佐和山の思い出6

佐和山城はもともと中世戦国時代の城であったものを織豊系城郭に変えたと思われ、両方の遺構が混在している。
そのため、小さな曲輪も多い。
その曲輪がすべて石垣作りであったとは思えない。
ややこしいのは、彦根城が築かれるに及んで佐和山城のほとんどすべての石垣が割られたり、転用されたため、現在残っている遺構には石垣は全く存在しない。
そこから、初めから石垣作りであったのか、それとも初めから石垣などない土の作りであったのか、判断が難しい。

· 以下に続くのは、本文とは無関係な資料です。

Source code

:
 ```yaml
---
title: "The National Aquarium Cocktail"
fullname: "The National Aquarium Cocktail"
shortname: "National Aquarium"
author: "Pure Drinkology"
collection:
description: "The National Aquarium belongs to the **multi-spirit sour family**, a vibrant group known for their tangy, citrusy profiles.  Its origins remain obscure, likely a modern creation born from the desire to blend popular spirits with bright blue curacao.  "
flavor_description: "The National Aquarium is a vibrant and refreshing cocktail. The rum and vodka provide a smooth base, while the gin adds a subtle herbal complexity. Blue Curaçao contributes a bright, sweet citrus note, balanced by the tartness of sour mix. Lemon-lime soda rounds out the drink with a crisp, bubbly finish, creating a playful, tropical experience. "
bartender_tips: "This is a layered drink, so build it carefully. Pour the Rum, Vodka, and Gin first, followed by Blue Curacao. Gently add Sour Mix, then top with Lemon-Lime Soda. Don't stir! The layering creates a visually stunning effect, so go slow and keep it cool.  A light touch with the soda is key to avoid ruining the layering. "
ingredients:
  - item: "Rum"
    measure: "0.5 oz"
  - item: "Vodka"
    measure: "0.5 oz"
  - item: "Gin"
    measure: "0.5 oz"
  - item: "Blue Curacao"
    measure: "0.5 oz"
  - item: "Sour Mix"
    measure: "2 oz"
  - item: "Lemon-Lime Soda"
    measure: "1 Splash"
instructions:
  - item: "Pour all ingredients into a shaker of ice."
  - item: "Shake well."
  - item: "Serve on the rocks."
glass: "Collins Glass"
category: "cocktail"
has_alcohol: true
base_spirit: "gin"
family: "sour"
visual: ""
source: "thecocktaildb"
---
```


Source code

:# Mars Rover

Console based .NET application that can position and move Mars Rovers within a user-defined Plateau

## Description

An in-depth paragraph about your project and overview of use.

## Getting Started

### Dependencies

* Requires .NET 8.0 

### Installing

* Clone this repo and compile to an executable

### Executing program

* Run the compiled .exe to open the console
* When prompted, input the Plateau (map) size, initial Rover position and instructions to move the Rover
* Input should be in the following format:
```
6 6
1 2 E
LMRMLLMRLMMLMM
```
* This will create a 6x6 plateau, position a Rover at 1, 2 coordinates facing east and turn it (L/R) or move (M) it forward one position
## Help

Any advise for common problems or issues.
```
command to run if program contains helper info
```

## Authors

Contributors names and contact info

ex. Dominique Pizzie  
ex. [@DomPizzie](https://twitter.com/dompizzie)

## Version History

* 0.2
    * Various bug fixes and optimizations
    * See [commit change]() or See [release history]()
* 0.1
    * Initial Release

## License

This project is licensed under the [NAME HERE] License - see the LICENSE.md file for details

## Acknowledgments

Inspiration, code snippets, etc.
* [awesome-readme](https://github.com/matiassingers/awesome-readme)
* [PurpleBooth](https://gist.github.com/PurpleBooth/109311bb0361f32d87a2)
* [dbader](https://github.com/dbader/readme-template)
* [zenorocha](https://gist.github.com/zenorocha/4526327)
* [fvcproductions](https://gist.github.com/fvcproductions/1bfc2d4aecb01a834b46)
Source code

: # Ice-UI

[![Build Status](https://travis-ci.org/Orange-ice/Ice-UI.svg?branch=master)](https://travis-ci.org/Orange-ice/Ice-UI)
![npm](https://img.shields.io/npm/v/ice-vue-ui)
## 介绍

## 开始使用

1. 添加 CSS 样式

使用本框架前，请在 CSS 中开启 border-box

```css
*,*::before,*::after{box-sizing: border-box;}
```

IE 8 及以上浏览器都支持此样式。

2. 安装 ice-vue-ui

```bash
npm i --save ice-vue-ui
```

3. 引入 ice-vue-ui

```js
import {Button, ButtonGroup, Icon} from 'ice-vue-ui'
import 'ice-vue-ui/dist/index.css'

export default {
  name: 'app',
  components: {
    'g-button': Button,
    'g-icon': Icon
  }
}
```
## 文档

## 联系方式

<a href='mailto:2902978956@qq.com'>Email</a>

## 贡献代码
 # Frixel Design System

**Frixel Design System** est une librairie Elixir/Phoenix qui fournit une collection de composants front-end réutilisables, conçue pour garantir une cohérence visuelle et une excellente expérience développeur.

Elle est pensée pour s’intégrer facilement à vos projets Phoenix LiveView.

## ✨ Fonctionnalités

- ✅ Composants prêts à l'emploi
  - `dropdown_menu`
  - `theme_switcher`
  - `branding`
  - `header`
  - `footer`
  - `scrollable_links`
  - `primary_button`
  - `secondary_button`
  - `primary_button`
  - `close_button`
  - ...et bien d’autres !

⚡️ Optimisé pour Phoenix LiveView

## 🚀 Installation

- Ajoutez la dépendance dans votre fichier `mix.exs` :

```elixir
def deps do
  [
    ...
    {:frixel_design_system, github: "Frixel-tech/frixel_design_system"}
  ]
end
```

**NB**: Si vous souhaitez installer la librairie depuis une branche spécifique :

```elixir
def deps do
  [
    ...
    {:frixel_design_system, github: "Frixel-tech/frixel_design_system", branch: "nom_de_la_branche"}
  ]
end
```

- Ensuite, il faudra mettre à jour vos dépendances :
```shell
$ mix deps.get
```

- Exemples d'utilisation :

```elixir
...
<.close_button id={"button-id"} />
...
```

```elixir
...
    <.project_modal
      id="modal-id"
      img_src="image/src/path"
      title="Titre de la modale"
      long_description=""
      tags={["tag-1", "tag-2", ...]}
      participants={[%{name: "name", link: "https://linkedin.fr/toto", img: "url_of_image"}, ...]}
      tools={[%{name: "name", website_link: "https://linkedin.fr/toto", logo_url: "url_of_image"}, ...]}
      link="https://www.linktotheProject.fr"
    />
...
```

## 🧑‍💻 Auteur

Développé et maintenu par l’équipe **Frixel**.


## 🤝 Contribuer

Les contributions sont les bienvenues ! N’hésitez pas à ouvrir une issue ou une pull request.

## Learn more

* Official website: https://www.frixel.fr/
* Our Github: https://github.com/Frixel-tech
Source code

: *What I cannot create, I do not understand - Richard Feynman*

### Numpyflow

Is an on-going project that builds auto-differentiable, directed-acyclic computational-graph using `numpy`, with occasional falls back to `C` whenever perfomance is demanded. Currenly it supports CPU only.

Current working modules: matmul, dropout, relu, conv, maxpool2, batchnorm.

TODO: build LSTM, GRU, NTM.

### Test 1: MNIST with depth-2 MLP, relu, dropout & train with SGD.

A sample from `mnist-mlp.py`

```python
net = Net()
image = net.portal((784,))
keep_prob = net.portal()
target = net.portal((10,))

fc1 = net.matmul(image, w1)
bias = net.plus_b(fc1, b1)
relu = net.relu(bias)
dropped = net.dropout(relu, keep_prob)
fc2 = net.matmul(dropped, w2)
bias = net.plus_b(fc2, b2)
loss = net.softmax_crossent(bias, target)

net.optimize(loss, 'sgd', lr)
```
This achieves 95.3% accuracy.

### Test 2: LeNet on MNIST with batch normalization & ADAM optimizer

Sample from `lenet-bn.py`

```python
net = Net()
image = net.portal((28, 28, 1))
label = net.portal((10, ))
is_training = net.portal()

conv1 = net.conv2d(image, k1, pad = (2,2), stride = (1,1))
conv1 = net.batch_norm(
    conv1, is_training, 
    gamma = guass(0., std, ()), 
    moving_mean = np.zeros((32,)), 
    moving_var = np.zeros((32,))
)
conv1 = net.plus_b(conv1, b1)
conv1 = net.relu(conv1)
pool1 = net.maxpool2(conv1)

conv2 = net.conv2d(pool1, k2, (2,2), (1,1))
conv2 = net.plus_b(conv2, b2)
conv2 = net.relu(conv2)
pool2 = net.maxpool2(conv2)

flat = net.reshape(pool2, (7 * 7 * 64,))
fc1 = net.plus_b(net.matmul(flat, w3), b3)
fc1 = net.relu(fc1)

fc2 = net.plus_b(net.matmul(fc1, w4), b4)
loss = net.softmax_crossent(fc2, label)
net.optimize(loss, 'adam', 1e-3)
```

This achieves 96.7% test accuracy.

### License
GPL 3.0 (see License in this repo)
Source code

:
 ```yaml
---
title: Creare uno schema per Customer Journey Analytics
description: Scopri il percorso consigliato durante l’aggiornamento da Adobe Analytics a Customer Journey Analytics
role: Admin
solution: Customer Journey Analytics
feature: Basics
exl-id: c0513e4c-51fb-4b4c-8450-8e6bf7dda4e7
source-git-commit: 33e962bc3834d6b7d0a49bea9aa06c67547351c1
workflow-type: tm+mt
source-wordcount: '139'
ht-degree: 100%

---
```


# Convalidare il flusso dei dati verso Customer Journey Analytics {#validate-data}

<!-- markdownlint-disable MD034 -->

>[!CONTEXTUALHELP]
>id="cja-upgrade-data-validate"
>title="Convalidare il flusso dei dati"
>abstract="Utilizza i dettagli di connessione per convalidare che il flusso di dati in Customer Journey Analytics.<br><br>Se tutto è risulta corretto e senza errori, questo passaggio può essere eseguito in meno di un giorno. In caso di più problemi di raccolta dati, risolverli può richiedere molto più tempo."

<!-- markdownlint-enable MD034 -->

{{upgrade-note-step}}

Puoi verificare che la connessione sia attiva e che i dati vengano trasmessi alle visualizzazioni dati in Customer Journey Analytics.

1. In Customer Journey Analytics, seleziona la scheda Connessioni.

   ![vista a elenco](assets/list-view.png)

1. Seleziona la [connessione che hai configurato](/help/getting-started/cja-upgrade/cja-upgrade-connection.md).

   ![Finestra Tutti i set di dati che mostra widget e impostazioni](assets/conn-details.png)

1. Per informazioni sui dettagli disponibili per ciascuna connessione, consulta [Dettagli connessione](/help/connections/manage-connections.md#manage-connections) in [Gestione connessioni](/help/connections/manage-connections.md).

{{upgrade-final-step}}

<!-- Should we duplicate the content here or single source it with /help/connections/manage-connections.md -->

例えば、今に残る大手門跡の両側に残る土塁は初めから土塁であったのか、それとも石垣を外された後のものなのか判断は難しい。
ただ、佐和山城の大手門であるなら、当然石垣作りであったのではないかと思われる。
大手門は城の玄関であり、そこは出来るだけ豪華にしたいと思うのは当然であろう。
大手門の造作を見れば、城全体の造作が分かるからである。
しかし、大手には現在は石垣の痕跡などどこにもない。
城を壊す「破城」というのは、城の一番目立つ箇所を壊すというのが原則である。
その意味では大手門の石垣をすべて外し、みずぼらしく見せるということは大いにあり得ることであろう。
そう考えると、佐和山城の大手は豪華な作りであった可能性は高かったのではなかろうか。